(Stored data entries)
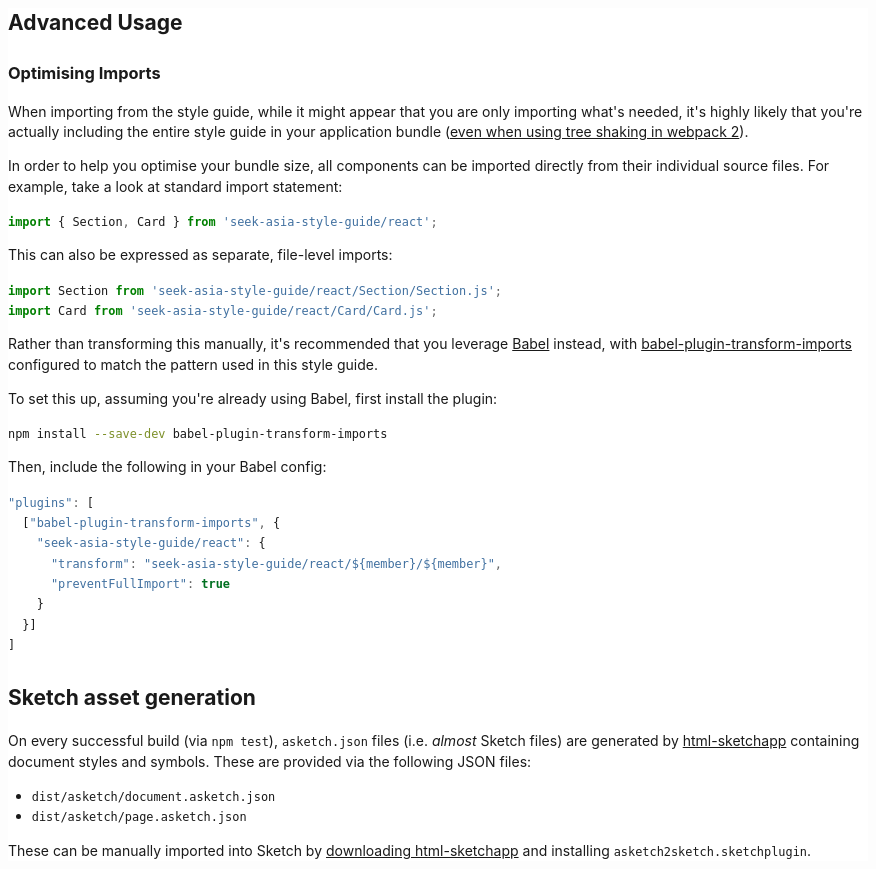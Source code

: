 ## Advanced Usage

### Optimising Imports

When importing from the style guide, while it might appear that you are only importing what's needed, it's highly likely that you're actually including the entire style guide in your application bundle ([even when using tree shaking in webpack 2](https://github.com/webpack/webpack/issues/2867)).

In order to help you optimise your bundle size, all components can be imported directly from their individual source files. For example, take a look at standard import statement:

```js
import { Section, Card } from 'seek-asia-style-guide/react';
```

This can also be expressed as separate, file-level imports:

```js
import Section from 'seek-asia-style-guide/react/Section/Section.js';
import Card from 'seek-asia-style-guide/react/Card/Card.js';
```

Rather than transforming this manually, it's recommended that you leverage [Babel](https://babeljs.io/) instead, with [babel-plugin-transform-imports](https://www.npmjs.com/package/babel-plugin-transform-imports) configured to match the pattern used in this style guide.

To set this up, assuming you're already using Babel, first install the plugin:

```bash
npm install --save-dev babel-plugin-transform-imports
```

Then, include the following in your Babel config:

```js
"plugins": [
  ["babel-plugin-transform-imports", {
    "seek-asia-style-guide/react": {
      "transform": "seek-asia-style-guide/react/${member}/${member}",
      "preventFullImport": true
    }
  }]
]
```

## Sketch asset generation

On every successful build (via `npm test`), `asketch.json` files (i.e. *almost* Sketch files) are generated by [html-sketchapp](https://github.com/brainly/html-sketchapp) containing document styles and symbols. These are provided via the following JSON files:

- `dist/asketch/document.asketch.json`
- `dist/asketch/page.asketch.json`

These can be manually imported into Sketch by [downloading html-sketchapp](https://github.com/brainly/html-sketchapp/archive/master.zip) and installing `asketch2sketch.sketchplugin`.
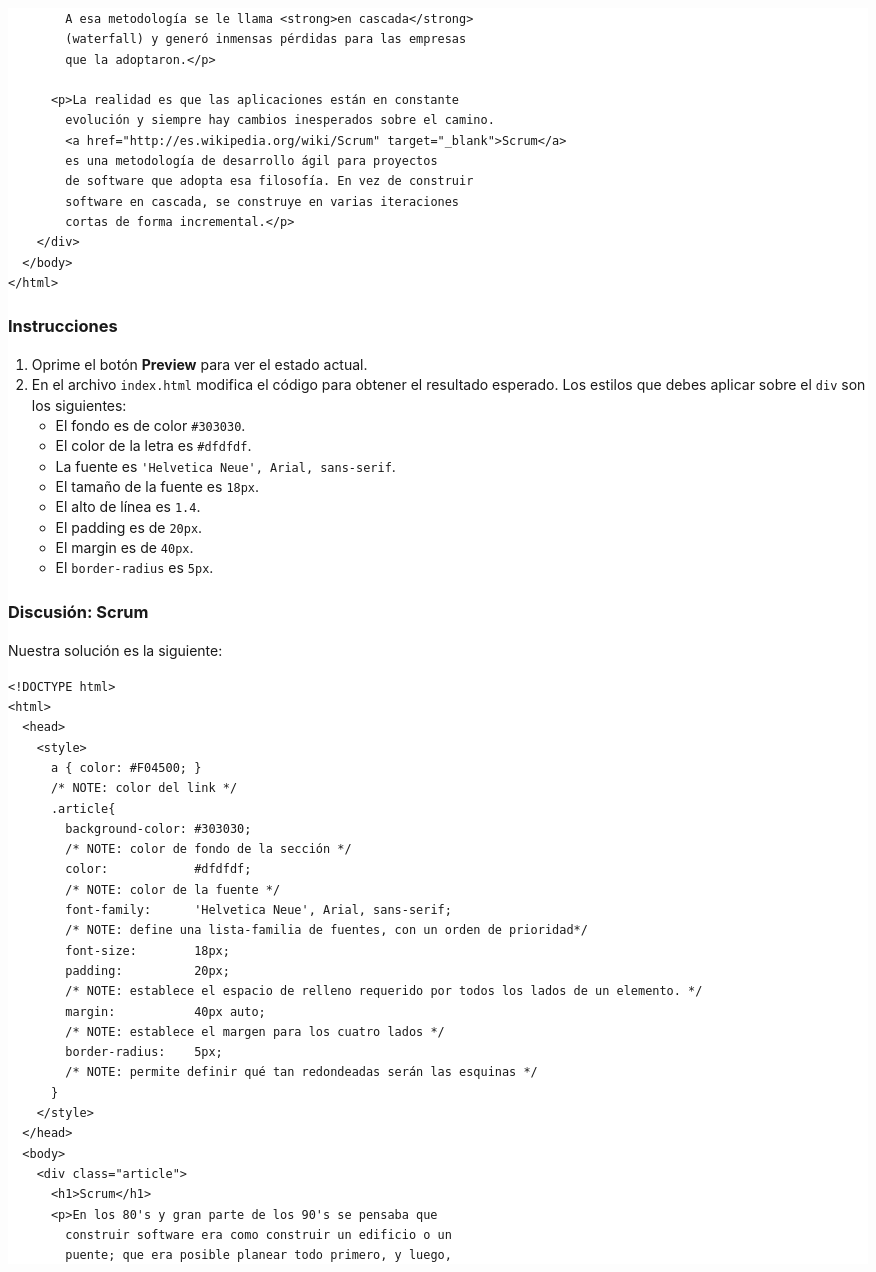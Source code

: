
 ```markup
        A esa metodología se le llama <strong>en cascada</strong>
        (waterfall) y generó inmensas pérdidas para las empresas
        que la adoptaron.</p>

      <p>La realidad es que las aplicaciones están en constante
        evolución y siempre hay cambios inesperados sobre el camino.
        <a href="http://es.wikipedia.org/wiki/Scrum" target="_blank">Scrum</a>
        es una metodología de desarrollo ágil para proyectos
        de software que adopta esa filosofía. En vez de construir
        software en cascada, se construye en varias iteraciones
        cortas de forma incremental.</p>
    </div>
  </body>
</html>
```

### Instrucciones

1. Oprime el botón **Preview** para ver el estado actual.
2. En el archivo `index.html` modifica el código para obtener el resultado esperado. Los estilos que debes aplicar sobre el `div` son los siguientes:
   * El fondo es de color `#303030`.
   * El color de la letra es `#dfdfdf`.
   * La fuente es `'Helvetica Neue', Arial, sans-serif`.
   * El tamaño de la fuente es `18px`.
   * El alto de línea es `1.4`.
   * El padding es de `20px`.
   * El margin es de `40px`.
   * El `border-radius` es `5px`.

### **Discusión:** Scrum

Nuestra solución es la siguiente:

```markup
<!DOCTYPE html>
<html>
  <head>
    <style>
      a { color: #F04500; }
      /* NOTE: color del link */
      .article{
        background-color: #303030;
        /* NOTE: color de fondo de la sección */
        color:            #dfdfdf;
        /* NOTE: color de la fuente */
        font-family:      'Helvetica Neue', Arial, sans-serif;
        /* NOTE: define una lista-familia de fuentes, con un orden de prioridad*/
        font-size:        18px;
        padding:          20px;
        /* NOTE: establece el espacio de relleno requerido por todos los lados de un elemento. */
        margin:           40px auto;
        /* NOTE: establece el margen para los cuatro lados */
        border-radius:    5px;
        /* NOTE: permite definir qué tan redondeadas serán las esquinas */
      }
    </style>
  </head>
  <body>
    <div class="article">
      <h1>Scrum</h1>
      <p>En los 80's y gran parte de los 90's se pensaba que
        construir software era como construir un edificio o un
        puente; que era posible planear todo primero, y luego,
```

> _Exercise instructions_:
The result should be the full set of entries above, restated exactly and without images.

> _Solution for this task_:
Source code

: ## Advanced Usage

### Optimising Imports

When importing from the style guide, while it might appear that you are only importing what's needed, it's highly likely that you're actually including the entire style guide in your application bundle ([even when using tree shaking in webpack 2](https://github.com/webpack/webpack/issues/2867)).

In order to help you optimise your bundle size, all components can be imported directly from their individual source files. For example, take a look at standard import statement:

```js
import { Section, Card } from 'seek-asia-style-guide/react';
```

This can also be expressed as separate, file-level imports:

```js
import Section from 'seek-asia-style-guide/react/Section/Section.js';
import Card from 'seek-asia-style-guide/react/Card/Card.js';
```

Rather than transforming this manually, it's recommended that you leverage [Babel](https://babeljs.io/) instead, with [babel-plugin-transform-imports](https://www.npmjs.com/package/babel-plugin-transform-imports) configured to match the pattern used in this style guide.

To set this up, assuming you're already using Babel, first install the plugin:

```bash
npm install --save-dev babel-plugin-transform-imports
```

Then, include the following in your Babel config:

```js
"plugins": [
  ["babel-plugin-transform-imports", {
    "seek-asia-style-guide/react": {
      "transform": "seek-asia-style-guide/react/${member}/${member}",
      "preventFullImport": true
    }
  }]
]
```

## Sketch asset generation

On every successful build (via `npm test`), `asketch.json` files (i.e. *almost* Sketch files) are generated by [html-sketchapp](https://github.com/brainly/html-sketchapp) containing document styles and symbols. These are provided via the following JSON files:

- `dist/asketch/document.asketch.json`
- `dist/asketch/page.asketch.json`

These can be manually imported into Sketch by [downloading html-sketchapp](https://github.com/brainly/html-sketchapp/archive/master.zip) and installing `asketch2sketch.sketchplugin`.
Source code

:
 ```markup
        A esa metodología se le llama <strong>en cascada</strong>
        (waterfall) y generó inmensas pérdidas para las empresas
        que la adoptaron.</p>

      <p>La realidad es que las aplicaciones están en constante
        evolución y siempre hay cambios inesperados sobre el camino.
        <a href="http://es.wikipedia.org/wiki/Scrum" target="_blank">Scrum</a>
        es una metodología de desarrollo ágil para proyectos
        de software que adopta esa filosofía. En vez de construir
        software en cascada, se construye en varias iteraciones
        cortas de forma incremental.</p>
    </div>
  </body>
</html>
```

### Instrucciones

1. Oprime el botón **Preview** para ver el estado actual.
2. En el archivo `index.html` modifica el código para obtener el resultado esperado. Los estilos que debes aplicar sobre el `div` son los siguientes:
   * El fondo es de color `#303030`.
   * El color de la letra es `#dfdfdf`.
   * La fuente es `'Helvetica Neue', Arial, sans-serif`.
   * El tamaño de la fuente es `18px`.
   * El alto de línea es `1.4`.
   * El padding es de `20px`.
   * El margin es de `40px`.
   * El `border-radius` es `5px`.

### **Discusión:** Scrum

Nuestra solución es la siguiente:

```markup
<!DOCTYPE html>
<html>
  <head>
    <style>
      a { color: #F04500; }
      /* NOTE: color del link */
      .article{
        background-color: #303030;
        /* NOTE: color de fondo de la sección */
        color:            #dfdfdf;
        /* NOTE: color de la fuente */
        font-family:      'Helvetica Neue', Arial, sans-serif;
        /* NOTE: define una lista-familia de fuentes, con un orden de prioridad*/
        font-size:        18px;
        padding:          20px;
        /* NOTE: establece el espacio de relleno requerido por todos los lados de un elemento. */
        margin:           40px auto;
        /* NOTE: establece el margen para los cuatro lados */
        border-radius:    5px;
        /* NOTE: permite definir qué tan redondeadas serán las esquinas */
      }
    </style>
  </head>
  <body>
    <div class="article">
      <h1>Scrum</h1>
      <p>En los 80's y gran parte de los 90's se pensaba que
        construir software era como construir un edificio o un
        puente; que era posible planear todo primero, y luego,
```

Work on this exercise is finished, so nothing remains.